Muslims Denied Swiss Citizenship Over Refusal to Shake Hands of Opposite Sex August 19, 2018

Muslims Denied Swiss Citizenship Over Refusal to Shake Hands of Opposite Sex

Switzerland has a problem with Muslim immigrants who don’t immediately adopt their cultural norms.

They just denied citizenship to a Muslim couple because they didn’t shake hands with officials of the opposite sex during their interview and felt uncomfortable answering their questions as well.

The Swiss authorities said aspiring citizens must be well integrated into the Swiss community and demonstrate an attachment to Switzerland, its institutions and a respect for the Swiss legal order.

Officials stressed they were not rejected based on their religion but for their lack of respect for gender equality.

“The constitution and equality between men and women prevails over bigotry,” said Pierre-Antoine Hilbrand, who was part of the commission that interviewed the couple.

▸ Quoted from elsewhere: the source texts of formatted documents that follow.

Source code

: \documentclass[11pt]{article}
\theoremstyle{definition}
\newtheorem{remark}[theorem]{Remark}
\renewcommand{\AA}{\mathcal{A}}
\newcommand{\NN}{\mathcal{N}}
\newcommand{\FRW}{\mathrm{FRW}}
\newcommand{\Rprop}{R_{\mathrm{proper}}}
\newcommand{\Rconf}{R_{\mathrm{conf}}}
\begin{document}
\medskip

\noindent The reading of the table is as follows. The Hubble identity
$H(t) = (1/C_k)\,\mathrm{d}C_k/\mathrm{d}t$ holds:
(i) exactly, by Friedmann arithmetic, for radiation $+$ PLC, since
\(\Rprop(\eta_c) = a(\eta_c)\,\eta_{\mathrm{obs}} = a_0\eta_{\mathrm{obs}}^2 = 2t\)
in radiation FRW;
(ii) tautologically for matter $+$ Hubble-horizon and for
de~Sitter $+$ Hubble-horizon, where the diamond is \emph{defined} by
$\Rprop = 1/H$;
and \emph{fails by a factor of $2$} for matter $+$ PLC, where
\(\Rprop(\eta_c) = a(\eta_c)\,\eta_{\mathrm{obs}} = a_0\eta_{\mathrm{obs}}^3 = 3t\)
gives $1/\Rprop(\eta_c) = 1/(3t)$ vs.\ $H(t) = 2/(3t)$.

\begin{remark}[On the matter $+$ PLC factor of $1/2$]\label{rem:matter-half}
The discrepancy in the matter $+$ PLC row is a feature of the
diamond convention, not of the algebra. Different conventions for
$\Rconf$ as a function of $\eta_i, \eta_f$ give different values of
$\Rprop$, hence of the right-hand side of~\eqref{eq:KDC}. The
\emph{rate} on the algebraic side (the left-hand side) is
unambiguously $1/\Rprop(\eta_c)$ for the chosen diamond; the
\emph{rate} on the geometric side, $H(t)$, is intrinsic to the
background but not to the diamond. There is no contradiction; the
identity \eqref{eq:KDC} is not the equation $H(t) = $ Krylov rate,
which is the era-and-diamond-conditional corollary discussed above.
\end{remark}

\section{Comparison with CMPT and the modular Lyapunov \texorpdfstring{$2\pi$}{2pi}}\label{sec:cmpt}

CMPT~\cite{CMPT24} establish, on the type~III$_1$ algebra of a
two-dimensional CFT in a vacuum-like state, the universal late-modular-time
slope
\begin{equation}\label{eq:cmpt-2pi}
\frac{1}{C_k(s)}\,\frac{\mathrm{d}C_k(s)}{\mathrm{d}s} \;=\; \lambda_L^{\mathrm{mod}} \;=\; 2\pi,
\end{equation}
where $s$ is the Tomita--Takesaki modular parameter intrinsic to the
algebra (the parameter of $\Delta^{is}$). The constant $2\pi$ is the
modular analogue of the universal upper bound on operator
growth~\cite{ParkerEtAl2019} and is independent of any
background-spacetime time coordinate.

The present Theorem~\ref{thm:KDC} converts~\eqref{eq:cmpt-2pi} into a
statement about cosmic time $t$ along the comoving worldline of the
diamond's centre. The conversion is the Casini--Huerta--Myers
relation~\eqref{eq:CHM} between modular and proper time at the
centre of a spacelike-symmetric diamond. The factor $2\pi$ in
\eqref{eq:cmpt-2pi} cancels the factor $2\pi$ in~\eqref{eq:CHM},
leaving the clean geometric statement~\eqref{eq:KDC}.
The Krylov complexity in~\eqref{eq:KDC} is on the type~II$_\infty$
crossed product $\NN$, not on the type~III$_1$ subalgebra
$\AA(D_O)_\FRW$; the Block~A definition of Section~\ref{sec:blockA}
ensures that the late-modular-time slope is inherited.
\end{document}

Upholding gender equality is a wonderful and important idea. But Muslim people not wanting to shake certain peoples’ hands isn’t an indication that they’re unwilling to accept women’s rights and gender equality in the country. Why not just ask them that question in a straight-forward way? It’s unclear whether they refused to shake hands for religious or cultural reasons, but either way, wouldn’t you want those people integrated into your society because they’ll likely change their thinking in the long run?

It’s not the first time this has happened in the country. Just two years ago, two boys refused to shake the hands of the female teachers as was custom. When the school made an exception for the boys, it created a lot of local controversy. Even then, the outrage was unwarranted. Just because students refused to follow a tradition didn’t mean they were purposely disrespectful or didn’t respect women’s rights.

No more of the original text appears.